New system to cut wait for hospital beds
After the launch of an electronic bed management system, Gauteng patients won’t need to wait long for a hospital bed.
|||Pretoria - Patients in Gauteng will now face minimal waiting times to secure a hospital bed, after the provincial health MEC Qedani Mahlangu launched a groundbreaking electronic Bed Management System (eBMS) in Pretoria on Tuesday.
“Patients used to wait for 36 hours, that is three days, for a (hospital) bed. During that time, the patient would be lying on a stretcher, being given drips and being done this and that because there is no bed available to treat the patient in that hospital,” Mahlangu said at the Steve Biko Academic Hospital in Pretoria.
“Now we no longer wait for 36 hours. It takes 24 hours at least, within a day, a patient can get a bed. The bed may not even be in the hospital where you are. We can find the bed in another (and transfer the patient to another) hospital because the system is linked in the (Steve Biko Academic Hospital) cluster of medical facilities.”
According to the Gauteng health department, the province’s hospitals managed an average of 27.7 million patients annually, and often experienced a huge shortage of beds. Mahlangu said the eBMS innovation, directly accessed by hospital staff and emergency medical personnel, now ensures that all hospitals within a cluster can share the burden accordingly.
“Now, on a screen you can see that at this hospital, out of 120 beds, so many are available. You can also see if those beds are paediatric, for adults or for male or female. We now have that information (for all the hospitals in the same cluster) and that is going to help a great deal,” said Mahlangu.

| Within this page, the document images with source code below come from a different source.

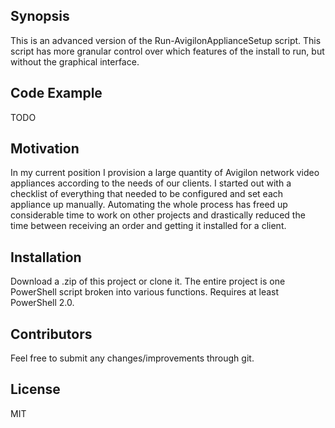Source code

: ## Synopsis

This is an advanced version of the Run-AvigilonApplianceSetup script. This script has more granular control over which features of the install to run, but without the graphical interface.


## Code Example

TODO

## Motivation

In my current position I provision a large quantity of Avigilon network video appliances according to the needs of our clients. I started out with a checklist of everything that needed to be configured and set each appliance up manually. Automating the whole process has freed up considerable time to work on other projects and drastically reduced the time between receiving an order and getting it installed for a client.

## Installation

Download a .zip of this project or clone it. The entire project is one PowerShell script broken into various functions. Requires at least PowerShell 2.0.

## Contributors

Feel free to submit any changes/improvements through git.

## License

MIT

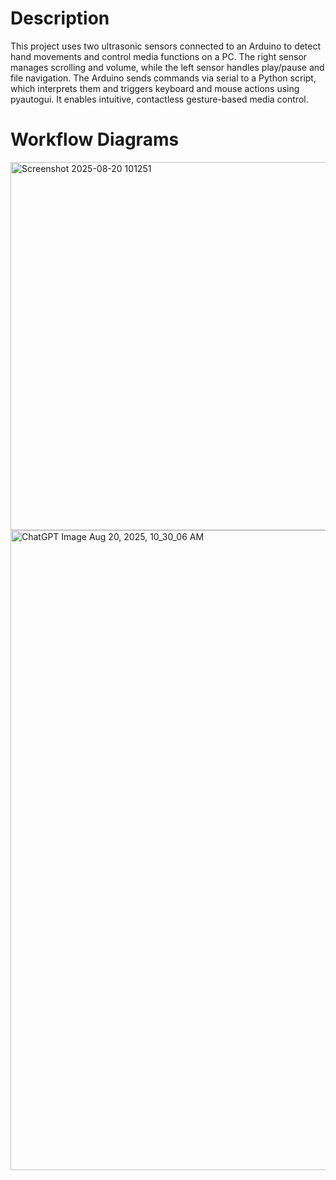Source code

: # Description

This project uses two ultrasonic sensors connected to an Arduino to detect hand movements and control media functions on a PC. The right sensor manages scrolling and volume, while the left sensor handles play/pause and file navigation. The Arduino sends commands via serial to a Python script, which interprets them and triggers keyboard and mouse actions using pyautogui. It enables intuitive, contactless gesture-based media control.

# Workflow Diagrams
<img width="615" height="589" alt="Screenshot 2025-08-20 101251" src="https://github.com/user-attachments/assets/7715324e-c7da-460b-a04f-80bff40e49c6" />
<img width="1536" height="1024" alt="ChatGPT Image Aug 20, 2025, 10_30_06 AM" src="https://github.com/user-attachments/assets/7024fd54-19f7-4e4d-b216-776dc0c28452" />
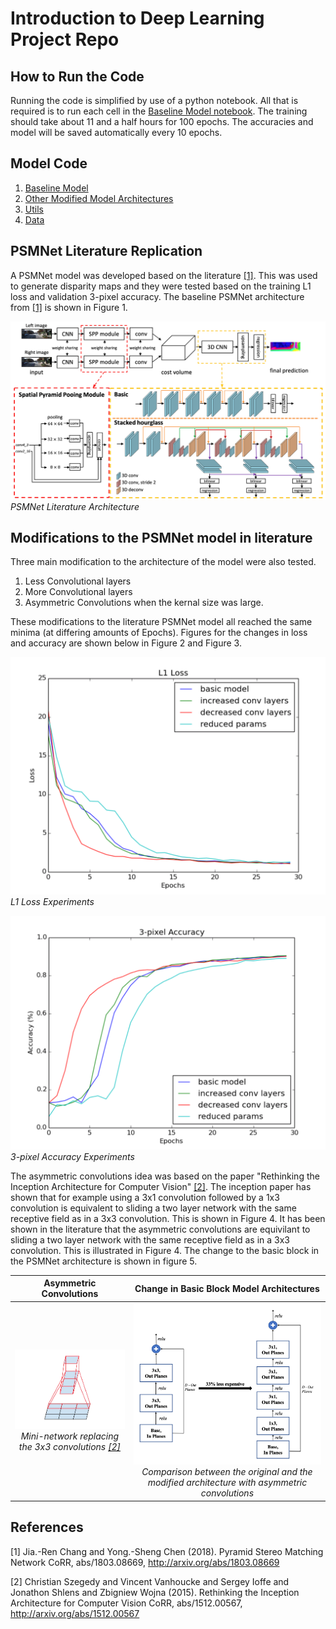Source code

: # Introduction to Deep Learning Project Repo

## How to Run the Code

Running the code is simplified by use of a python notebook. All that is required is to run each cell in the [Baseline Model notebook](Models/Baseline/11785_ProjMidterm_Baseline.ipynb). The training should take about 11 and a half hours for 100 epochs. The accuracies and model will be saved automatically every 10 epochs.

## Model Code

1. [Baseline Model](Models/Baseline/11785_ProjMidterm_Baseline.ipynb)
2. [Other Modified Model Architectures](Models/Modified/11785_ProjMidterm_Parameter_Reduction.ipynb)
3. [Utils](Utils/plot_util.py)
4. [Data](Utils/data)

## PSMNet Literature Replication 

A PSMNet model was developed based on the literature [[1]](#1).  This was used to generate disparity maps and they were tested based on the training L1 loss and validation 3-pixel accuracy.  The baseline PSMNet architecture from [[1]](#1) is shown in Figure 1.  

![](./Images/Architecture_PSMNet.png)*PSMNet Literature Architecture*

## Modifications to the PSMNet model in literature

Three main modification to the architecture of the model were also tested. 

1. Less Convolutional layers
2. More Convolutional layers
3. Asymmetric Convolutions when the kernal size was large. 

These modifications to the literature PSMNet model all reached the same minima (at differing amounts of Epochs).  Figures for the changes in loss and accuracy are shown below in Figure 2 and Figure 3.  

![L1 Loss](./Images/L1_loss.png)*L1 Loss Experiments*



![Accuracy](./Images/Accuracy.png)*3-pixel Accuracy Experiments*



The asymmetric convolutions idea was based on the paper "Rethinking the Inception Architecture for Computer Vision" [[2]](#2).  The inception paper has shown that for example using a 3x1 convolution followed by a 1x3 convolution is equivalent to sliding a two layer network with the same receptive field as in a 3x3 convolution.  This is shown in Figure 4.  It has been shown in the literature that the asymmetric convolutions are equivilant to sliding a two layer network with the same receptive field as in a 3x3 convolution.  This is illustrated in Figure 4.  The change to the basic block in the PSMNet architecture is shown in figure 5.  


Asymmetric Convolutions                                                                                                     |  Change in Basic Block Model Architectures 
:-------------------------:|:-------------------------:
![Spatial Factorization Figure](./Images/Spatial_Factorization.png)*Mini-network replacing the 3x3 convolutions [[2]](#2)*  |  ![Parameter_Reduction Figure](./Images/Parameter_Reduction.png)*Comparison between the original and the modified architecture with asymmetric convolutions*

 

## References
<a id="1">[1]</a> 
Jia.-Ren Chang and Yong.-Sheng Chen (2018). 
Pyramid Stereo Matching Network
CoRR, abs/1803.08669, http://arxiv.org/abs/1803.08669

<a id="2">[2]</a> 
Christian Szegedy and
               Vincent Vanhoucke and
               Sergey Ioffe and
               Jonathon Shlens and
               Zbigniew Wojna (2015). 
Rethinking the Inception Architecture for Computer Vision 
CoRR, abs/1512.00567, http://arxiv.org/abs/1512.00567

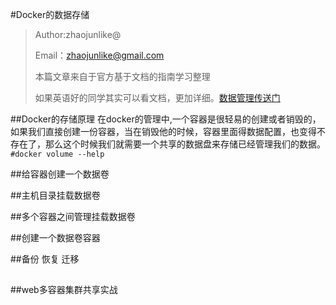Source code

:#Docker的数据存储
>Author:zhaojunlike@
>
>Email：zhaojunlike@gmail.com
>
>本篇文章来自于官方基于文档的指南学习整理
>
>如果英语好的同学其实可以看文档，更加详细。[数据管理传送门](https://docs.docker.com/engine/tutorials/dockervolumes/)


##Docker的存储原理
在docker的管理中,一个容器是很轻易的创建或者销毁的，如果我们直接创建一份容器，当在销毁他的时候，容器里面得数据配置，也变得不存在了，那么这个时候我们就需要一个共享的数据盘来存储已经管理我们的数据。
<code>#docker volume --help</code>


##给容器创建一个数据卷



##主机目录挂载数据卷

##多个容器之间管理挂载数据卷


##创建一个数据卷容器


##备份 恢复 迁移


##

##web多容器集群共享实战





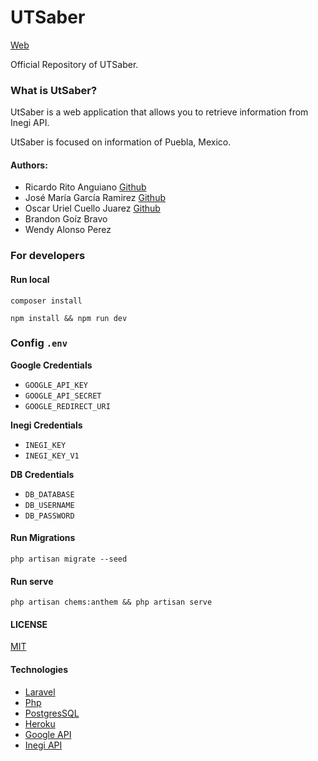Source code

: # UTSaber

[Web](http://damp-hollows-15379.herokuapp.com/)

Official Repository of UTSaber.

### What is UtSaber?

UtSaber is a web application that allows you to retrieve information from Inegi API.

UtSaber is focused on information of Puebla, Mexico.

#### Authors:

- Ricardo Rito Anguiano  [Github]()
- José María García Ramirez [Github]()
- Oscar Uriel Cuello Juarez [Github]()
- Brandon Goíz Bravo
- Wendy Alonso Perez

### For developers

#### Run local

`composer install`

`npm install && npm run dev`

### Config `.env`

**Google Credentials**

- `GOOGLE_API_KEY`
- `GOOGLE_API_SECRET`
- `GOOGLE_REDIRECT_URI`

**Inegi Credentials**

- `INEGI_KEY`
- `INEGI_KEY_V1`

**DB Credentials**

- `DB_DATABASE`
- `DB_USERNAME`
- `DB_PASSWORD`

#### Run Migrations

`php artisan migrate --seed`

#### Run serve

`php artisan chems:anthem && php artisan serve `

#### LICENSE

[MIT](https://opensource.org/licenses/MIT)

#### Technologies

- [Laravel](https://laravel.com/)
- [Php](https://secure.php.net/)
- [PostgresSQL](https://www.postgresql.com/)
- [Heroku](https://www.heroku.com/)
- [Google API](https://developers.google.com/api-client-library/php/start/get_started)
- [Inegi API](https://www.inegi.org.mx/servicios/api_indicadores.html)



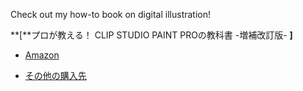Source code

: 
Check out my how-to book on digital illustration!

**[**プロが教える！ CLIP STUDIO PAINT PROの教科書 -増補改訂版- **]**

  - [Amazon](https://www.amazon.co.jp/dp/429713134X)

  - [その他の購入先](https://gihyo.jp/book/2022/978-4-297-13134-0)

“Whatever we do, we must improve the lives of doctors, nurses and ambulances emergency services personnel. An emergency staffer testified that when the beds were being managed manually, by the time they pick a patient from an accident scene, by the time they go to the hospital – the bed they had been told on paper that it is available is no longer available because someone might have been dropped off by family or private ambulance. Now it’s instant on our system.”
Steve Biko Academic Hospital is supported by two tertiary hospitals – Kalafong and Tembisa in Gauteng. These three hospitals are supported by Mamelodi, Tshwane District and Tshwane West. These six hospitals are all supported by numerous clinics and other medical facilities in the cluster.
The eBMS now allows medical staff to seamlessly identify the location of available beds across the cluster, thereby improving on patient movement and management.
Mahlangu said previously, emergency staff had moved from one hospital to the other seeking a bed for critical patients. She said in the past, when clerks and nurses manually checked the availability of hospital beds, the situation would have changed by the time they finished the process of collecting information.
Using innovative cloud-based technology, the system allows hospital and emergency staff to view current bed availability within their hospital on large display screens or over the internet on their mobile devices.
Mahlangu said she anticipated that the system would be fully implemented across the province by the end of 2016.
The system was funded by a R3 million donation from the Social Advancement Foundation (SAF). Programme manager at SAF, Lebo Uriesi, said her organisation would partner again with the provincial health authorities to spread the system across Gauteng.